▸ Given records:
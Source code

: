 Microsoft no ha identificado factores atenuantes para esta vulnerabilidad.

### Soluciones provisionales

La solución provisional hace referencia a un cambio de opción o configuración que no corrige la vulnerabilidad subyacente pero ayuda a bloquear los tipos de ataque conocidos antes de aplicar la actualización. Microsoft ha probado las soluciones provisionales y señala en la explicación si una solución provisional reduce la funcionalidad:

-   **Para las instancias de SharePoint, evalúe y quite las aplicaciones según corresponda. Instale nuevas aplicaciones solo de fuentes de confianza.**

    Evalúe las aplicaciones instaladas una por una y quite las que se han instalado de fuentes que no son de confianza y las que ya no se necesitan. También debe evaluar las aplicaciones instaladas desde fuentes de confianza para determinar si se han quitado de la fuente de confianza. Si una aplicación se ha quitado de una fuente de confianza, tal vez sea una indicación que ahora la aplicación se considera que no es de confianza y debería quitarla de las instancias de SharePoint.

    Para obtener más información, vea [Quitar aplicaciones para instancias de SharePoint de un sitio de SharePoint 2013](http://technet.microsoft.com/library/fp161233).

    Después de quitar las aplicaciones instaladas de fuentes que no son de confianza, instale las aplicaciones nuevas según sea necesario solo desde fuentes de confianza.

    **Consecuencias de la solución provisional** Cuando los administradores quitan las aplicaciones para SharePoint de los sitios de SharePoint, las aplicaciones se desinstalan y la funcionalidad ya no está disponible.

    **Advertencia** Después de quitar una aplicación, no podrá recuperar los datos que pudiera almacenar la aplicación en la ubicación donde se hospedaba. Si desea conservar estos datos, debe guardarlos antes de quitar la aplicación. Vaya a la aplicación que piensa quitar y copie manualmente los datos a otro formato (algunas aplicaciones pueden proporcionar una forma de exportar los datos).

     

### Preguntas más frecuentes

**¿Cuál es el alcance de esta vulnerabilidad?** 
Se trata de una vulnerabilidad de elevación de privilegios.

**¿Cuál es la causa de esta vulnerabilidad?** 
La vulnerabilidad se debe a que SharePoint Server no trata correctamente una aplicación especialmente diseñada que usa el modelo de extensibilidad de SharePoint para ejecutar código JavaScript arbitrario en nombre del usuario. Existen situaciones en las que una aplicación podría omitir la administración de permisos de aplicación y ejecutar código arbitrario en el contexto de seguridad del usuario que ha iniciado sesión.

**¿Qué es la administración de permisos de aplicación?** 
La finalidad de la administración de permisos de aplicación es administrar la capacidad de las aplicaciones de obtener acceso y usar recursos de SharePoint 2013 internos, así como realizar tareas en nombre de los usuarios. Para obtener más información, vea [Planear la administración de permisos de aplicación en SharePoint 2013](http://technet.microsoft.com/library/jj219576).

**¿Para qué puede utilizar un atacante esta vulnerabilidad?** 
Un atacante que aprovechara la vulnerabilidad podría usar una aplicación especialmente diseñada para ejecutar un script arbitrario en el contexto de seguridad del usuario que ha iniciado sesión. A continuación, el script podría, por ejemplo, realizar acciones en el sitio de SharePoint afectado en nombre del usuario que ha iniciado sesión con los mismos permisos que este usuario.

▸ What to do:
Every line above that holds the word "según" is to be found and copied.

▸ Task solution:
-   **Para las instancias de SharePoint, evalúe y quite las aplicaciones según corresponda. Instale nuevas aplicaciones solo de fuentes de confianza.**
    Después de quitar las aplicaciones instaladas de fuentes que no son de confianza, instale las aplicaciones nuevas según sea necesario solo desde fuentes de confianza.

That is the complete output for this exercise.